Fringo, um menino preto, estirou o beiço e bocejou:

— Ilusões.

— Qual nada! Vira. Em Cambacará ninguém ignora isto. Vá lá e pergunte. Vira para um lado — tudo fica no claro, a gente, as árvores, as rãs, os pardais, os rios e as aranhas. Vira para o outro lado — não se vê nada, é aquele pretume. Natural. Todos os dias se dá.
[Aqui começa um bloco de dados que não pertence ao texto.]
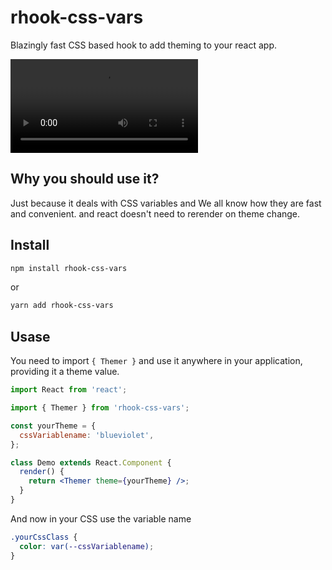 # rhook-css-vars

Blazingly fast CSS based hook to add theming to your react app.

![Example](./example.mp4)

## Why you should use it?

Just because it deals with CSS variables and We all know how they are fast and convenient.
and react doesn't need to rerender on theme change.

## Install

```bash
npm install rhook-css-vars
```

or

```bash
yarn add rhook-css-vars
```

## Usase

You need to import `{ Themer }` and use it anywhere in your application, providing it a theme value.

```jsx
import React from 'react';

import { Themer } from 'rhook-css-vars';

const yourTheme = {
  cssVariablename: 'blueviolet',
};

class Demo extends React.Component {
  render() {
    return <Themer theme={yourTheme} />;
  }
}
```

And now in your CSS use the variable name

```css
.yourCssClass {
  color: var(--cssVariablename);
}
```
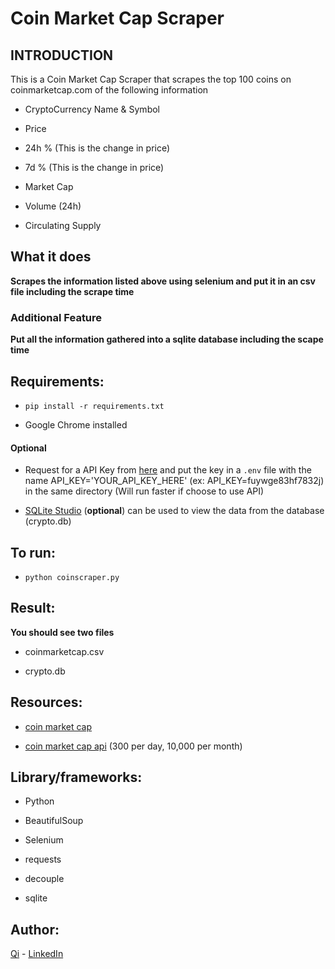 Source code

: # Coin Market Cap Scraper

## INTRODUCTION
This is a Coin Market Cap Scraper that scrapes the top 100 coins on coinmarketcap.com of the following information

* CryptoCurrency Name & Symbol

* Price

* 24h % (This is the change in price)

* 7d % (This is the change in price)

* Market Cap

* Volume (24h)

* Circulating Supply


## What it does

**Scrapes the information listed above using selenium and put it in an csv file including the scrape time**

### Additional Feature

**Put all the information gathered into a sqlite database including the scape time**


## Requirements:

* ```pip install -r requirements.txt```

* Google Chrome installed


#### Optional
* Request for a API Key from [here](https://coinmarketcap.com/api/) and put the key in a `.env` file with the name API_KEY='YOUR_API_KEY_HERE' (ex: API_KEY=fuywge83hf7832j) in the same directory (Will run faster if choose to use API)

* [SQLite Studio](https://sqlitestudio.pl/) (**optional**) can be used to view the data from the database (crypto.db)


## To run:

* ```python coinscraper.py```

## Result:

**You should see two files**

* coinmarketcap.csv 

* crypto.db 


## Resources:

* [coin market cap](https://coinmarketcap.com/) 

* [coin market cap api](https://coinmarketcap.com/api/) (300 per day, 10,000 per month)


## Library/frameworks:

* Python

* BeautifulSoup

* Selenium

* requests

* decouple

* sqlite


## Author:

[Qi](https://github.com/swordwielder/discordStockBot/graphs/contributors) - [LinkedIn](https://www.linkedin.com/in/qifchen/)
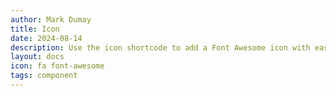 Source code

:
 ```yaml
---
author: Mark Dumay
title: Icon
date: 2024-08-14
description: Use the icon shortcode to add a Font Awesome icon with ease.
layout: docs
icon: fa font-awesome
tags: component
---
```



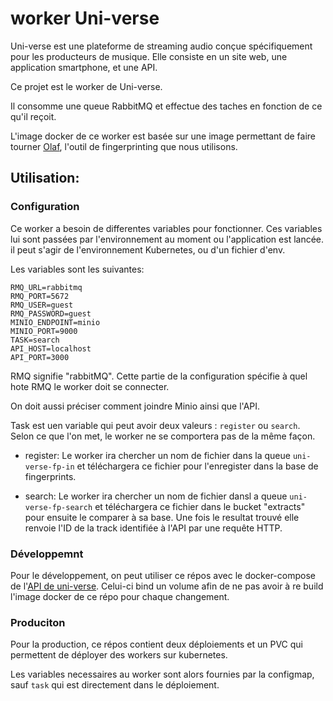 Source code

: # worker Uni-verse

Uni-verse est une plateforme de streaming audio conçue spécifiquement pour les producteurs de musique.
Elle consiste en un site web, une application smartphone, et une API.

Ce projet est le worker de Uni-verse.

Il consomme une queue RabbitMQ et effectue des taches en fonction de ce qu'il reçoit.

L'image docker de ce worker est basée sur une image permettant de faire tourner [Olaf](https://github.com/JorenSix/Olaf), l'outil de fingerprinting que nous utilisons.


## Utilisation:

### Configuration
Ce worker a besoin de differentes variables pour fonctionner. Ces variables lui sont passées par l'environnement au moment ou l'application est lancée. il peut s'agir de l'environnement Kubernetes, ou d'un fichier d'env.

Les variables sont les suivantes:
```
RMQ_URL=rabbitmq
RMQ_PORT=5672
RMQ_USER=guest
RMQ_PASSWORD=guest
MINIO_ENDPOINT=minio
MINIO_PORT=9000
TASK=search
API_HOST=localhost
API_PORT=3000
```

RMQ signifie "rabbitMQ". Cette partie de la configuration spécifie à quel hote RMQ le worker doit se connecter.

On doit aussi préciser comment joindre Minio ainsi que l'API.


Task est uen variable qui peut avoir deux valeurs : `register` ou `search`. Selon ce que l'on met, le worker ne se comportera pas de la même façon.

- register: Le worker ira chercher un nom de fichier dans la queue `uni-verse-fp-in` et téléchargera ce fichier pour l'enregister dans la base de fingerprints.

- search: Le worker ira chercher un nom de fichier dansl a queue `uni-verse-fp-search` et téléchargera ce fichier dans le bucket "extracts" pour ensuite le comparer à sa base. Une fois le resultat trouvé elle renvoie l'ID de la track identifiée à l'API par une requête HTTP.

### Développemnt

Pour le développement, on peut utiliser ce répos avec le docker-compose de l'[API de uni-verse](https://github.com/uni-verse-fm/uni-verse-api). Celui-ci bind un volume afin de ne pas avoir à re build l'image docker de ce répo pour chaque changement.

### Produciton
Pour la production, ce répos contient deux déploiements et un PVC qui permettent de déployer des workers sur kubernetes.

Les variables necessaires au worker sont alors fournies par la configmap, sauf `task` qui est directement dans le déploiement. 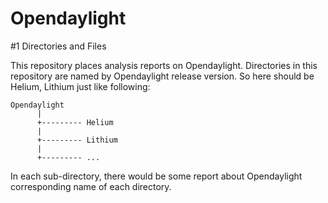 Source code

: Opendaylight
============

#1 Directories and Files

This repository places analysis reports on Opendaylight. Directories in this repository are named by Opendaylight release version. So here should be Helium, Lithium just like following:

```
Opendaylight
      |
      +--------- Helium
      |
      +--------- Lithium
      |
      +--------- ...
```

In each sub-directory, there would be some report about Opendaylight corresponding name of each directory.
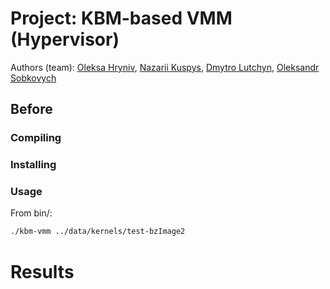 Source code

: # Project: KBM-based VMM (Hypervisor)
Authors (team): [Oleksa Hryniv](https://github.com/PhantomOfTheOpera), [Nazarii Kuspys](https://github.com/nazar1ous), [Dmytro Lutchyn](https://github.com/dlutchyn), [Oleksandr Sobkovych](https://github.com/oleksandr-sobkovych)
## Before 


### Compiling


### Installing


### Usage

From bin/:

```bash
./kbm-vmm ../data/kernels/test-bzImage2
```


# Results


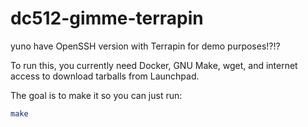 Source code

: # dc512-gimme-terrapin
yuno have OpenSSH version with Terrapin for demo purposes!?!?

To run this, you currently need Docker, GNU Make, wget, and internet access to download tarballs from Launchpad.

The goal is to make it so you can just run:
```bash
make
```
— É engano, interrompeu Fringo.

— Não há noite?

— Há o que você está vendo.

— Não escurece, o sol não muda de lugar…

— Nada disso.

— Está bom. Preciso consertar o meu estudo de geografia.

Continuaram a marcha, andaram muito, e nenhuma notícia de Caralâmpia. O sol permanecia no mesmo ponto, no meio do céu. Nem manhã nem tarde. Uma temperatura amena, invariável.

— Deve haver um maquinismo de relógio lá por cima, calculou Raimundo. Vão ver que ele perdeu a corda e parou.

— Quer ouvir o meu projeto? interrompeu o sardento.

— Vamos lá, acedeu Raimundo. Mas antes me tire uma dúvida. Vocês não descansam nunca?

— Descansamos, explicou o outro. Quando a gente está fatigada, deita-se e fecha um olho.

— O olho preto ou o azul?

— Isso é conforme. Fecha-se um olho. O outro fica aberto, vendo tudo.